§ **EXERCISE MATERIALS**
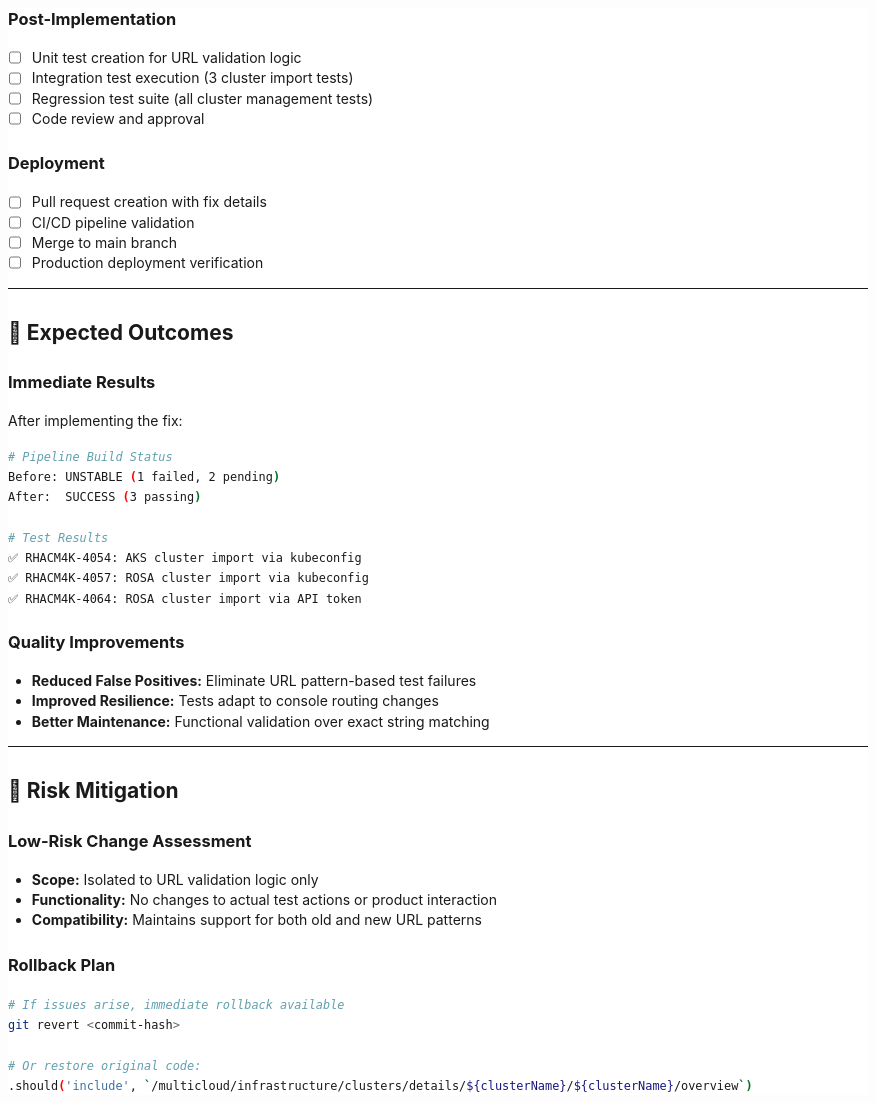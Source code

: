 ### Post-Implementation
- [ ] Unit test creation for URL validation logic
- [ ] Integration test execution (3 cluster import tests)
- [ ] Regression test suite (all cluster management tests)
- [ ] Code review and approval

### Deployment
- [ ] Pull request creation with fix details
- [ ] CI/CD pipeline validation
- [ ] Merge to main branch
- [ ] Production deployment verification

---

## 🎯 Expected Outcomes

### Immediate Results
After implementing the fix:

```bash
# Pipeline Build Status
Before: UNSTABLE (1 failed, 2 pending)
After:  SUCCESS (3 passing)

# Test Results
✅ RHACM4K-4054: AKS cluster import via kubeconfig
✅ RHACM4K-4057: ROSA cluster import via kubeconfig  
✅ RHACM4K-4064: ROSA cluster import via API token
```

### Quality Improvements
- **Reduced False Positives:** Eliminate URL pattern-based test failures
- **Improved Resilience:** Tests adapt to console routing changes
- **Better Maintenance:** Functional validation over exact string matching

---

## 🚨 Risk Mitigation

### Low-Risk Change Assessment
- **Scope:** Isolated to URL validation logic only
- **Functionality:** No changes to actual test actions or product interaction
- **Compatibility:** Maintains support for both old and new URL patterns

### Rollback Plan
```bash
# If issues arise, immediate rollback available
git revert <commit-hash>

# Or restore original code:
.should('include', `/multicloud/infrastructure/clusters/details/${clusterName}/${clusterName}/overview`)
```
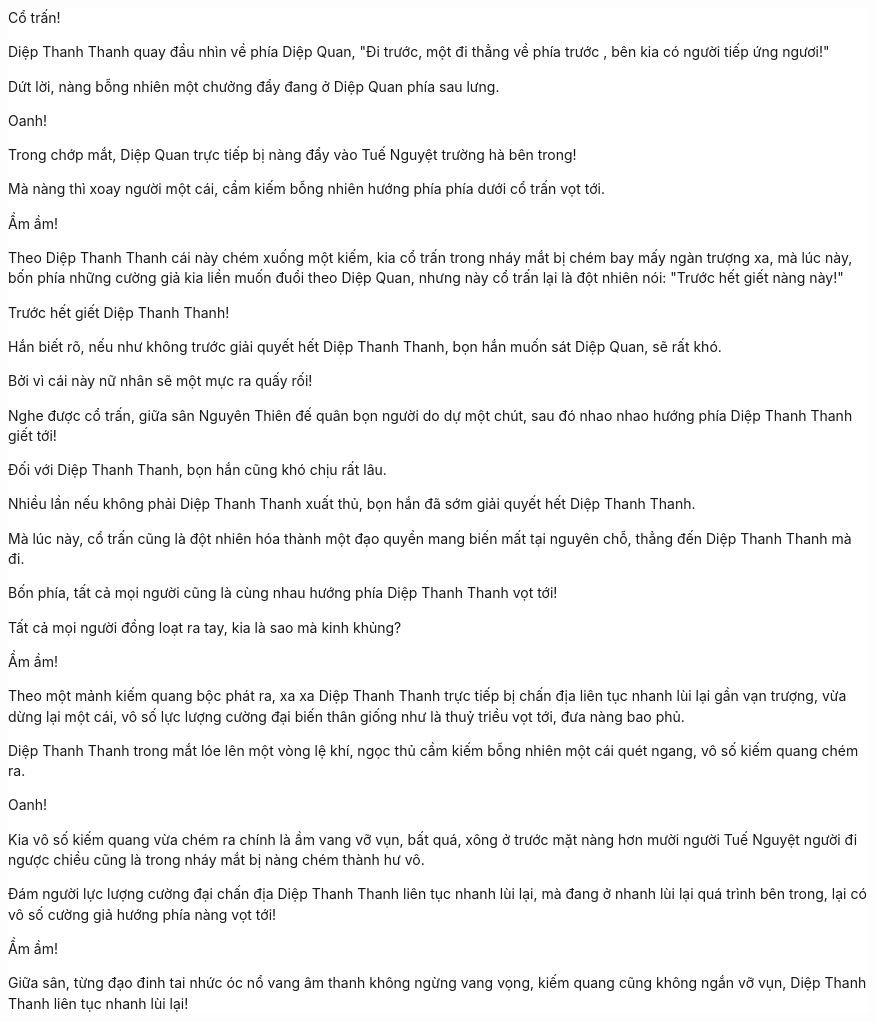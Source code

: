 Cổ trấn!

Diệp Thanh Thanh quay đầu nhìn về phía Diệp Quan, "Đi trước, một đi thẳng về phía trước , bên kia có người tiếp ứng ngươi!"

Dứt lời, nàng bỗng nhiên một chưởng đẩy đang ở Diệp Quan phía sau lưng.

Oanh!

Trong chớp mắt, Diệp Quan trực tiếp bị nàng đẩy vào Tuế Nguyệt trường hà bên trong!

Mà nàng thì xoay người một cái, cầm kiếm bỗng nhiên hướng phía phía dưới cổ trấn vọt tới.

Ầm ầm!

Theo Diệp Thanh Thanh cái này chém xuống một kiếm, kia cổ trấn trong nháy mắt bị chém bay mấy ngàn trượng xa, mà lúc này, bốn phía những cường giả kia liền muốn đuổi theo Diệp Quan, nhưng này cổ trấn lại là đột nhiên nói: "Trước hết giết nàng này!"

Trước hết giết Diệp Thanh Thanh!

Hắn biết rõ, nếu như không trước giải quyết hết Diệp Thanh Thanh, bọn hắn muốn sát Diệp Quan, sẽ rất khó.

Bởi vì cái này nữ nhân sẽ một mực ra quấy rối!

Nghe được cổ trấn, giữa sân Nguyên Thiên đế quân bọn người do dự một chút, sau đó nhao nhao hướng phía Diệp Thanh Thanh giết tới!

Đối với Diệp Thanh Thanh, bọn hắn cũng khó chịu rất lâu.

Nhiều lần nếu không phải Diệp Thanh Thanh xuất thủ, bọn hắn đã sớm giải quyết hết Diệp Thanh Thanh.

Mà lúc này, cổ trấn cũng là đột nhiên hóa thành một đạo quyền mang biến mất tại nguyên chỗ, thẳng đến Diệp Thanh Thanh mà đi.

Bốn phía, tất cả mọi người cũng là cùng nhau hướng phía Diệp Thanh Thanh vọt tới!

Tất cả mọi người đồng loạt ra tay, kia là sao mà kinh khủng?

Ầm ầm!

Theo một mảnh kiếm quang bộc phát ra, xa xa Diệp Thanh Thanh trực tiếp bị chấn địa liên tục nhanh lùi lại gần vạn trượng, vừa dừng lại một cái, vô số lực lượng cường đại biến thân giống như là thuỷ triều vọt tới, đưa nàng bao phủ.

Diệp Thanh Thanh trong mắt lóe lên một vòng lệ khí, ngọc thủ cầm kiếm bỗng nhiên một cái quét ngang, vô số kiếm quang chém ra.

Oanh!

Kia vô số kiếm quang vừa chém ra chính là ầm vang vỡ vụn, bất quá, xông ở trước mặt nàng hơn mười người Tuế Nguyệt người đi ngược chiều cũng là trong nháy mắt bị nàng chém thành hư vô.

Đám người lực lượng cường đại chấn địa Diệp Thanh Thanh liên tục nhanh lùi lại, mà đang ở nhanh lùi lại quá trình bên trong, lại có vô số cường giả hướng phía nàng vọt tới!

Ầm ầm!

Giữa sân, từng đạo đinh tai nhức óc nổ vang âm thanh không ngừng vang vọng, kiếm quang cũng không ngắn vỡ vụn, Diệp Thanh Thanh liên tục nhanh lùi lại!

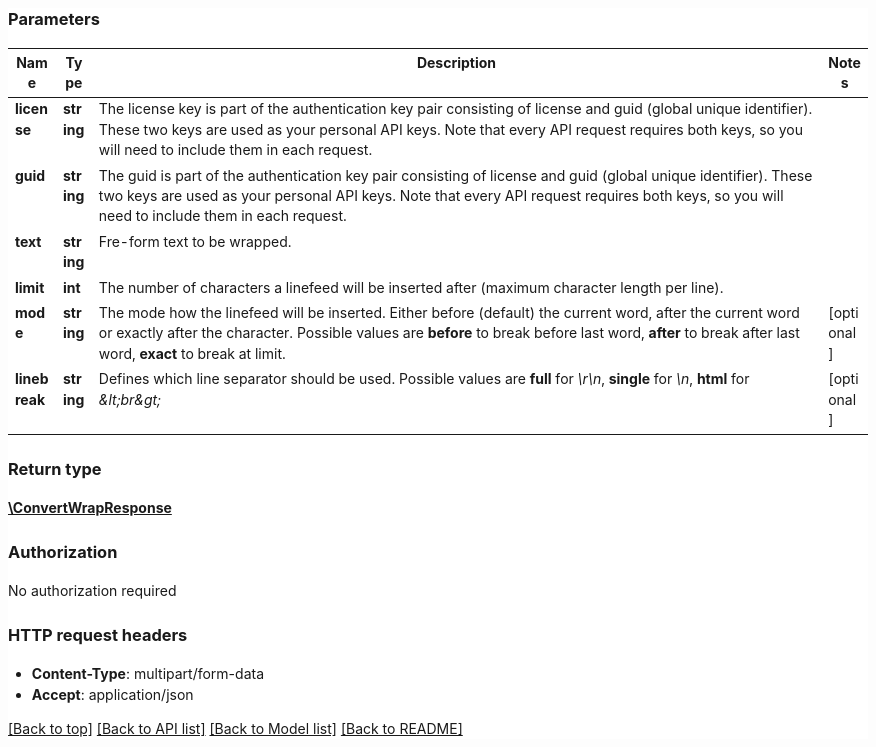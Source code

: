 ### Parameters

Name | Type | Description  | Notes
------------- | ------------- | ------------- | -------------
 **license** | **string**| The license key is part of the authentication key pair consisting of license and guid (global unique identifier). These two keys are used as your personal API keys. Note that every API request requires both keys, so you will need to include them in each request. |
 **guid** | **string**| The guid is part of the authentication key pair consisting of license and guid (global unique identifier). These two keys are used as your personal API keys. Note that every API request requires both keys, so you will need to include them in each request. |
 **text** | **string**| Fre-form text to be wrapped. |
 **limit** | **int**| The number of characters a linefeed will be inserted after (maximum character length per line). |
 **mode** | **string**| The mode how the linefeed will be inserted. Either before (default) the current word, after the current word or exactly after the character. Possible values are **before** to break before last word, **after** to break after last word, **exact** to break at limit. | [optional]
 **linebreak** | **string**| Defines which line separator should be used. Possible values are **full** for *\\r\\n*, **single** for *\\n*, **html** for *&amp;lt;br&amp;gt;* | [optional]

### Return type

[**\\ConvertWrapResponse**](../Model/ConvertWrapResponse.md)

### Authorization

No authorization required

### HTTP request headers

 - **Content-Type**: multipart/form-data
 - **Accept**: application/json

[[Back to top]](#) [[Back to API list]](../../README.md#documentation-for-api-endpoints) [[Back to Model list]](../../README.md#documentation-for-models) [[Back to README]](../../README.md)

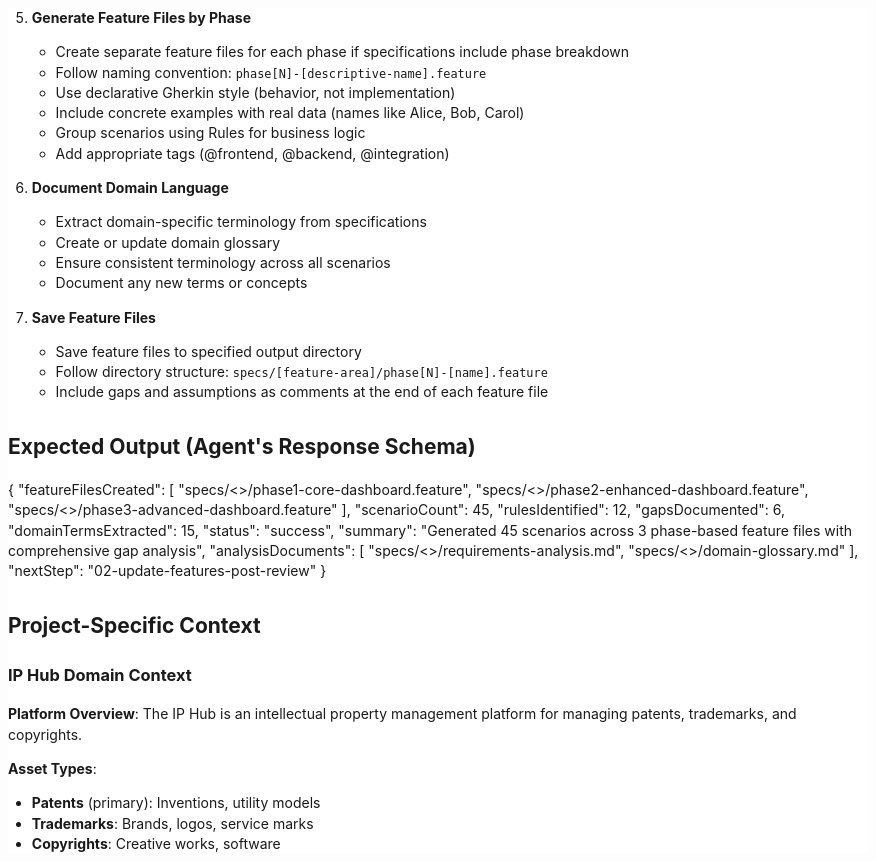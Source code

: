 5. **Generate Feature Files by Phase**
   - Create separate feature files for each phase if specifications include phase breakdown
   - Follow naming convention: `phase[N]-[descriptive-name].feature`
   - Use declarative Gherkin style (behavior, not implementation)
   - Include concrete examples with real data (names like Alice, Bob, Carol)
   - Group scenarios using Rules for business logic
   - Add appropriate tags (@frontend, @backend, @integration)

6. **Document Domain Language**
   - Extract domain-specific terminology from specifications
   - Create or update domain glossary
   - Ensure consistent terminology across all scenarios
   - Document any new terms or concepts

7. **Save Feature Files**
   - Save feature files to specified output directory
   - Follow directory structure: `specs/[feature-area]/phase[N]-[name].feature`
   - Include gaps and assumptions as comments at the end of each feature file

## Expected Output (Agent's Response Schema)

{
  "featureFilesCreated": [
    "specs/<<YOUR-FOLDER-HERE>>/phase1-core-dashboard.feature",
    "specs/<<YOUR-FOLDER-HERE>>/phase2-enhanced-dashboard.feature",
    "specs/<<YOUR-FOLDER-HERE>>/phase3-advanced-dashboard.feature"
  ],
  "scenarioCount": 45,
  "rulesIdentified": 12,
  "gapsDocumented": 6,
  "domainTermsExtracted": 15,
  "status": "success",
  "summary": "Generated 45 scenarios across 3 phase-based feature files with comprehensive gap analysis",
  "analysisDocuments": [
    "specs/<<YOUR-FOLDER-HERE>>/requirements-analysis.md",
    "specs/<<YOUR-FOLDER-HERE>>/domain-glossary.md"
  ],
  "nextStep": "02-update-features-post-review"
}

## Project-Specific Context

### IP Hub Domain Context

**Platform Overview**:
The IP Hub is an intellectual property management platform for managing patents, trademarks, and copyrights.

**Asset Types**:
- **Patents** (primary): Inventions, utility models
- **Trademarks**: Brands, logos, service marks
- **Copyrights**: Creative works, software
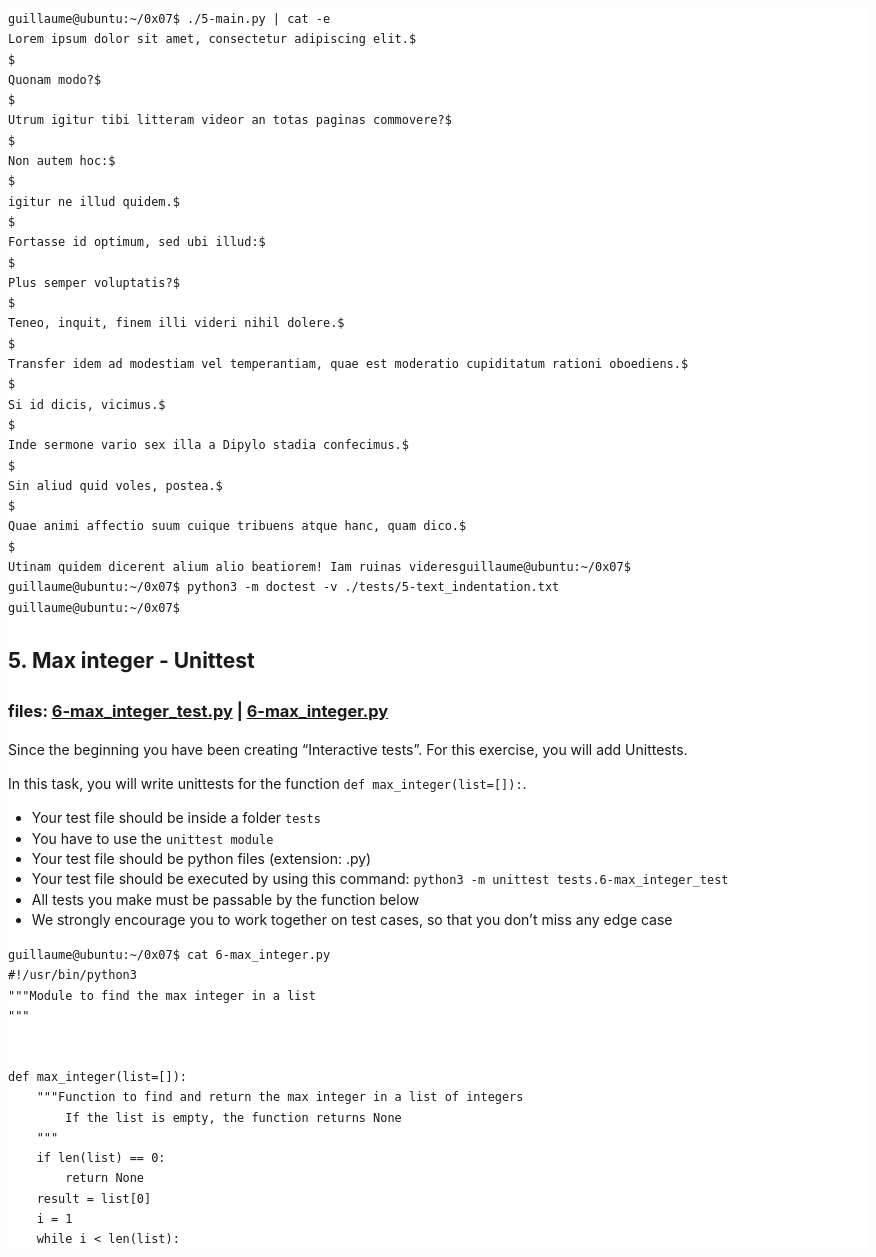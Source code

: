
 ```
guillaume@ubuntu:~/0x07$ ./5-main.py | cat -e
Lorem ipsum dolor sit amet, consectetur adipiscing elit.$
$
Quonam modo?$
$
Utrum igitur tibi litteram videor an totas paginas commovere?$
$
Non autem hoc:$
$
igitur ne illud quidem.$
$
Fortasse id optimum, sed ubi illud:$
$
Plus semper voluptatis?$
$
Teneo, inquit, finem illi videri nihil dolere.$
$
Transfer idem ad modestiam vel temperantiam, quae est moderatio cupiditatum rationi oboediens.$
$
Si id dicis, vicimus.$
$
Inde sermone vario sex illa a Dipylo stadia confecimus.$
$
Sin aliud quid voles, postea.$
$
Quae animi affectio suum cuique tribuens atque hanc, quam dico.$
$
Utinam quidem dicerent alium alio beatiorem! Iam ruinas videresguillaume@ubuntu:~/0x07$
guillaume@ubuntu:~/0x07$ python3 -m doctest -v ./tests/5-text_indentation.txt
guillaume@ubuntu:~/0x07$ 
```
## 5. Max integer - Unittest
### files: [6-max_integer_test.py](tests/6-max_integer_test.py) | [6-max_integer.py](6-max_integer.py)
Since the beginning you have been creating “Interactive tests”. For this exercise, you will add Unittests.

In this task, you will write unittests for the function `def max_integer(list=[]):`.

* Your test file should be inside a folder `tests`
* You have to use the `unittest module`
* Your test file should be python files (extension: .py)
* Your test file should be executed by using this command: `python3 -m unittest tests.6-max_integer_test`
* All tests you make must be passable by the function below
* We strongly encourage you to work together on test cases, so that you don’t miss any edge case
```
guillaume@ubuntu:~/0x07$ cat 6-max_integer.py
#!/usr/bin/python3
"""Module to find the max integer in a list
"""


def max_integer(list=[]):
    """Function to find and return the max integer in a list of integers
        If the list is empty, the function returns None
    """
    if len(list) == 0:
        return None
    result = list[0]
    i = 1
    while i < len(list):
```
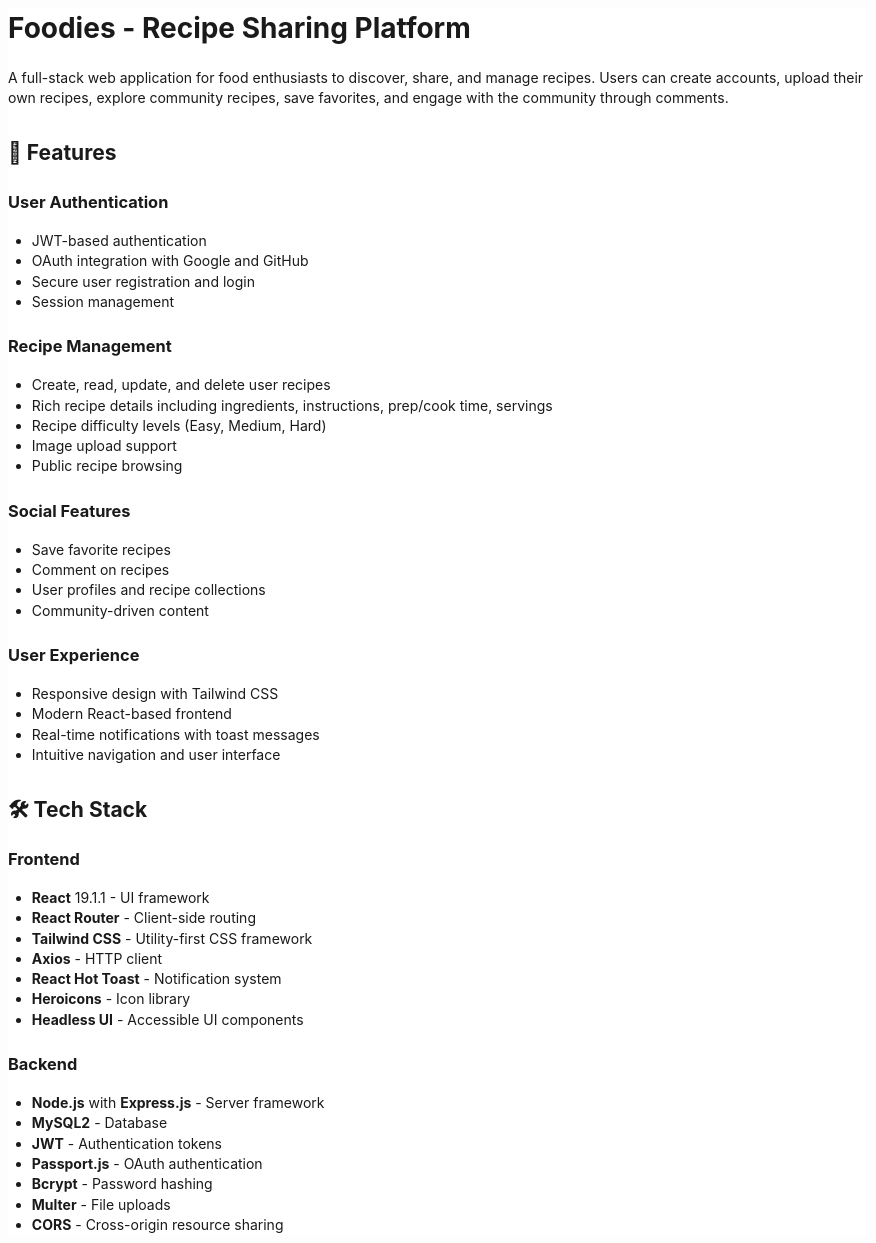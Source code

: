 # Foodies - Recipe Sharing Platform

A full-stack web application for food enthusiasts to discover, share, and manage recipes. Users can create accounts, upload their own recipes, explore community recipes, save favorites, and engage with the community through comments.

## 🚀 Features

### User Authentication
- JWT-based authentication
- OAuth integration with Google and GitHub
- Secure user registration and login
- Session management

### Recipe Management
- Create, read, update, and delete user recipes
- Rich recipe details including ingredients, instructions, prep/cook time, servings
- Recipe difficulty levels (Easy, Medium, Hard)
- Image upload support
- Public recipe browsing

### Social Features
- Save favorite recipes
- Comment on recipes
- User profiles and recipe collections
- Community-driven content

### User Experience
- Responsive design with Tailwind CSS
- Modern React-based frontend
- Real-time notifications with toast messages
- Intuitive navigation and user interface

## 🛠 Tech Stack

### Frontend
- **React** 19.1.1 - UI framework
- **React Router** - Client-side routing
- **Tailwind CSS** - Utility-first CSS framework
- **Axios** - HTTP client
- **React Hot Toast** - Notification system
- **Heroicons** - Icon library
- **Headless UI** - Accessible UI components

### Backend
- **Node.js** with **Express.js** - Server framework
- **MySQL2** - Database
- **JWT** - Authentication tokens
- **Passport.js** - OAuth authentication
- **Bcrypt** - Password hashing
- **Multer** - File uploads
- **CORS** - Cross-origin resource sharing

§ **TASK DESCRIPTION**
Write out exactly the lines above between the line with "- Public recipe browsing" and the line with "### Frontend", inclusive, and nothing beyond them.

§ **THE ANSWER**
- Public recipe browsing

### Social Features
- Save favorite recipes
- Comment on recipes
- User profiles and recipe collections
- Community-driven content

### User Experience
- Responsive design with Tailwind CSS
- Modern React-based frontend
- Real-time notifications with toast messages
- Intuitive navigation and user interface

## 🛠 Tech Stack

### Frontend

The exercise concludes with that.